» Your task:
Which of the lines below holds the string "multiplicity"? Copy every line that does.

(Collected data)
──────────────────────────────

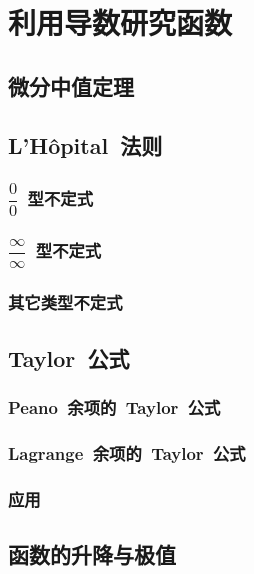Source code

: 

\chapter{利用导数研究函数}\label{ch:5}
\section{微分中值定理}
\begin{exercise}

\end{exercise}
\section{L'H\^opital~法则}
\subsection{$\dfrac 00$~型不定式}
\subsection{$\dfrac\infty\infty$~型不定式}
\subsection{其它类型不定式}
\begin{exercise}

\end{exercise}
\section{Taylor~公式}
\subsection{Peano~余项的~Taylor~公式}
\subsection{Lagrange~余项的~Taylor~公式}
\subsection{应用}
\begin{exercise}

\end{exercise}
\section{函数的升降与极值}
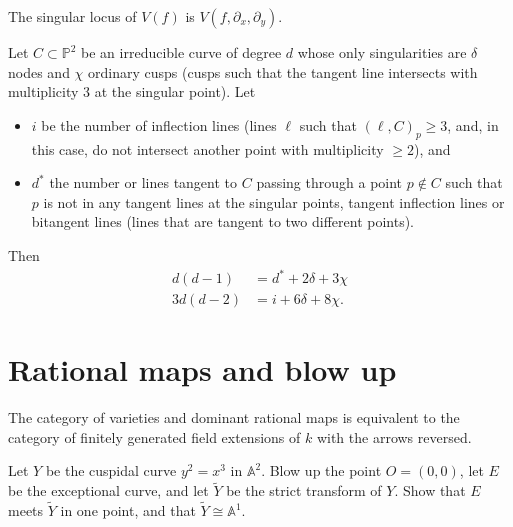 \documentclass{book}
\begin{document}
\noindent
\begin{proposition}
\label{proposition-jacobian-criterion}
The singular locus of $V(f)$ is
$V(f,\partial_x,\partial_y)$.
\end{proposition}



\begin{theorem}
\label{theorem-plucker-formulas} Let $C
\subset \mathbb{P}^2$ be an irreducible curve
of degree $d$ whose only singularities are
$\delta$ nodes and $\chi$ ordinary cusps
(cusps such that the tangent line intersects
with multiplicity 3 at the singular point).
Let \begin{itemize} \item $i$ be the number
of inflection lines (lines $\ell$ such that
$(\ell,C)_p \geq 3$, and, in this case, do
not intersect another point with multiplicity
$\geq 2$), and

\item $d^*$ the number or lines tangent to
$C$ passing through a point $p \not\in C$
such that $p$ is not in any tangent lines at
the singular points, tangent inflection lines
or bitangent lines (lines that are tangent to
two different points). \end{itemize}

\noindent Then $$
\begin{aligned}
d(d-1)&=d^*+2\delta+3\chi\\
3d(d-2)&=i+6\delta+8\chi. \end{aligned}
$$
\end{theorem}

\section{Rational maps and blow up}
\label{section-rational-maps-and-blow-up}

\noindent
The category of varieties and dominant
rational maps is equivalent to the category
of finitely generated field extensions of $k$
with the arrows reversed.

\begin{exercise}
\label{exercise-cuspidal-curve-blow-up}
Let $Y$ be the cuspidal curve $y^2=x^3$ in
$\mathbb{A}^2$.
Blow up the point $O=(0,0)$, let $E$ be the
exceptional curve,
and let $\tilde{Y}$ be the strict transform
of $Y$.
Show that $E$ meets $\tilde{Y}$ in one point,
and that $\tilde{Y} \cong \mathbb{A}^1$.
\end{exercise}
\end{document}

──────────────────────────────

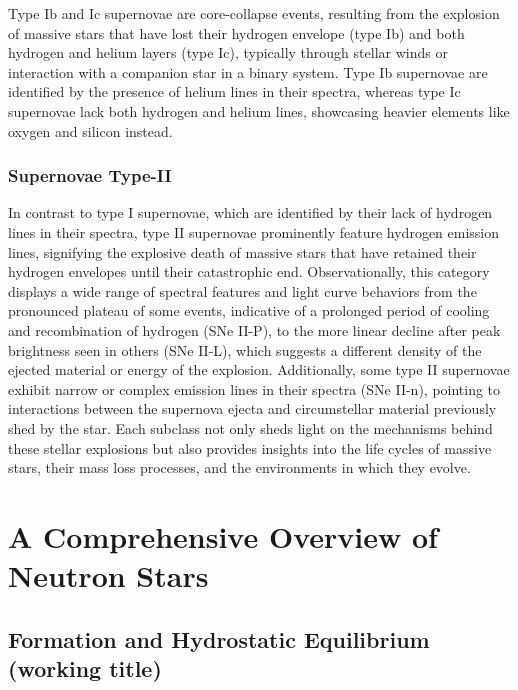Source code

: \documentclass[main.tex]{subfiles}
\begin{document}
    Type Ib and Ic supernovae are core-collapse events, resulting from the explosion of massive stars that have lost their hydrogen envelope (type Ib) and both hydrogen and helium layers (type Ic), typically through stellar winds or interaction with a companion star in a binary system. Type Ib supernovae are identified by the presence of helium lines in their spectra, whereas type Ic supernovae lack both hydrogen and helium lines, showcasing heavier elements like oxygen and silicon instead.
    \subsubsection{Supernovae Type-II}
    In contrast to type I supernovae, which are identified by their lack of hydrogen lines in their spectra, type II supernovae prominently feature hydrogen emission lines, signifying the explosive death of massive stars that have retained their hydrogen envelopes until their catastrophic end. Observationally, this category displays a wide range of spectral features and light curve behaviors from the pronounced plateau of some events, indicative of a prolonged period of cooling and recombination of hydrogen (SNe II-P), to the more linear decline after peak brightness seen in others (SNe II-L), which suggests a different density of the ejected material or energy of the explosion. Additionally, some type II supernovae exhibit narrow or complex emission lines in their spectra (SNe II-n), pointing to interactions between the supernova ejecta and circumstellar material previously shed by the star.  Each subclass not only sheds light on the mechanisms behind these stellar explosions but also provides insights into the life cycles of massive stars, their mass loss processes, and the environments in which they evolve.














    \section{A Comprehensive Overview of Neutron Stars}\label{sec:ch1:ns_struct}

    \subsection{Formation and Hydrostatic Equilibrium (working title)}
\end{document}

──────────────────────────────

» Result below:
with multiplicity 3 at the singular point).
not intersect another point with multiplicity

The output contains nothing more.